The rules for Roll for Shoes don't specify how many dice the GM should roll, so it's left up to their discretion. Obviously, you can come up with any kind of more or less elaborate schemes for determining an appropriate number, but at least in the games I've run, the following simple scheme has worked quite well:
For ordinary tasks, roll one die. Everybody in RfS has the skill "Do anything (1)". This means that a one-die challenge is something anybody should have at least a 50% chance of succeeding in (but also something that most people should have a reasonable chance of failing; see below).
For challenging tasks, roll two dice. Anybody can still beat a two-die challenge, but the odds are against them. Even skilled characters have a fair chance of failing. Success is always awesome.
For heroic tasks, roll three dice. A random person will be almost sure to fail a three-die challenge, and it's risky for pretty much anybody. At least in my short games, level 4 skills are fairly rare (and pretty narrow in scope), so nobody really finds three-die challenges easy.
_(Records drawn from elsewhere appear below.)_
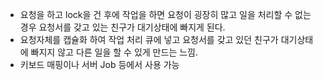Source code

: 
- 요청을 하고 lock을 건 후에 작업을 하면 요청이 굉장히 많고 일을 처리할 수 없는 경우 요청서를 갖고 있는 친구가 대기상태에 빠지게 된다.
- 요청자체를 캡슐화 하여 작업 처리 큐에 넣고 요청서를 갖고 있던 친구가 대기상태에 빠지지 않고 다른 일을 할 수 있게 만드는 느낌.
- 키보드 매핑이나 서버 Job 등에서 사용 가능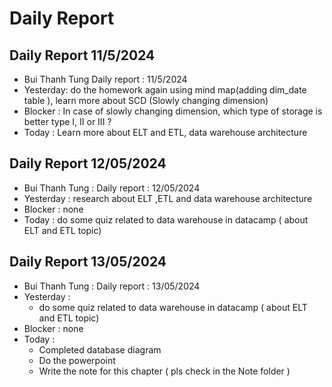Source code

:# Daily Report

## Daily Report 11/5/2024

- Bui Thanh Tung Daily report : 11/5/2024
- Yesterday: do the homework again using mind map(adding dim_date table ), learn more about SCD (Slowly changing dimension)
- Blocker : In case of slowly changing dimension, which type of storage is better type I, II or III ?
- Today : Learn more about ELT and ETL, data warehouse architecture

## Daily Report 12/05/2024

- Bui Thanh Tung : Daily report : 12/05/2024
- Yesterday : research about ELT ,ETL and data warehouse architecture
- Blocker : none
- Today : do some quiz related to data warehouse in datacamp ( about ELT and ETL topic)

## Daily Report 13/05/2024

- Bui Thanh Tung : Daily report : 13/05/2024
- Yesterday :
  - do some quiz related to data warehouse in datacamp ( about ELT and ETL topic)
- Blocker : none
- Today :
  - Completed database diagram
  - Do the powerpoint
  - Write the note for this chapter ( pls check in the Note folder )
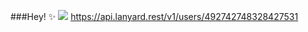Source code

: ###Hey! ✨
<img src="https://i.imgur.com/sZHZIe6.png">
https://api.lanyard.rest/v1/users/492742748328427531
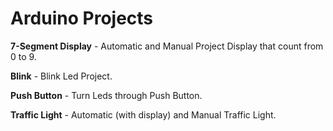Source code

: # Arduino Projects

**7-Segment Display** - Automatic and Manual Project Display that count from 0 to 9.

**Blink** - Blink Led Project.

**Push Button** - Turn Leds through Push Button.

**Traffic Light** - Automatic (with display) and Manual Traffic Light.
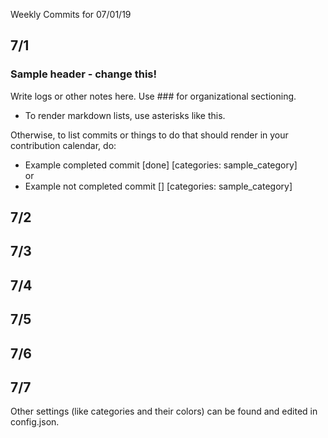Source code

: Weekly Commits for 07/01/19  

## 7/1  

### Sample header - change this!  
Write logs or other notes here. Use ### for organizational sectioning.  
* To render markdown lists, use asterisks like this.  

Otherwise, to list commits or things to do that should render in your contribution calendar, do:  
- Example completed commit [done] [categories: sample_category]  
or
- Example not completed commit [] [categories: sample_category]  

## 7/2  

## 7/3  

## 7/4  

## 7/5  

## 7/6  

## 7/7  

Other settings (like categories and their colors) can be found and edited in config.json.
For nearly impossible tasks, roll four (or more) dice. IME, these kinds of challenges tend to happen only when players randomly attempt something they really should not be able to do, like jumping over buildings in a non-superhero game. You may sometimes want to just outright refuse such attempts, especially if someone tries to use them for XP farming. (I've never had that happen, but in principle, a sufficiently munchkinly player could try it.) Use your judgment, and see last paragraph below.
And finally:
For trivial tasks, don't roll. If a player wants to, say, open an ordinary unlocked door, that doesn't call for a roll. They just do it.
...that is, unless they really want to roll for it. A key feature of Roll for Shoes is that players can roll for anything — like, say, seeing whether they have shoes on.
Such situations are usually best treated as the player attempting to overdo the action, hoping for some impressive extra result, while also taking the risk of comically failing a task that should be trivial. So think of something awesome that should happen if the player succeeds really well ("You slam the door open, and knock over a goblin lurking just behind it, who hits another goblin behind him and knocks him over, too."), and something ridiculous that should happen if they fail ("The door comes off the hinges and hits you on the head."), and then roll one die.
Also, don't be afraid to improvise new mechanics if you think the situation calls for them. For example, for the final challenge in my last game, which involved competition between teams, I had the players describe how they would contribute to the team effort (and how they built on each other's contributions) using their specific skills, and then had them roll one die per player, plus one for each skill they managed to apply to the task; those dice were then pooled and compared to an arbitrary dice pool I rolled as the GM to represent the competing teams. It was completely ad hoc, but also a really awesome ending to the game.
Of course, these are all just my personal guidelines, suited for the way I run the game; one of the nice things about microsystems like RFS is that they're more of a starting point than a complete ruleset, so every GM and every group can develop their own way of doing things. Also, even for me, this is the first time I've even tried to describe the ad hoc way I choose challenge difficulties in any kind of systematic way; the real method I use is pretty much summarized in the headline at the top of this answer.
Also, I suspect a lot of this depends on the type of games you run, as well as on your players. I typically run short games that rarely end up involving combat or recurring enemies, so I've never felt a need to explicitly stat up (i.e. select skills for) NPCs. I've also noticed that my players frequently forget to mark or use XP, even if I remind them about it, which probably slows down skill gain somewhat. I'm also fairly strict about the rule that new skills must be narrower in scope than the one that was used to gain them, so even if players do end up gaining high-level skills, they're not very often applicable (at least not without either clever planning by players or fancy footwork by the GM).
Finally, there's one major practical exception to the "players can roll for anything" rule: don't allow a roll if you can't deal with the consequences. Of course, the whole point of Roll for Shoes is that you should let the story unfold as it will, and accepting the consequences of even unlikely rolls is part of that. But sometimes you may end up in a situation where you genuinely realize that letting a player succeed (or fail) at something would put you in a situation where you see no way to continue the game, and it wouldn't be right to just end the game there and then, either. If that happens, you may want to just openly admit it, and ask the player to please try something else.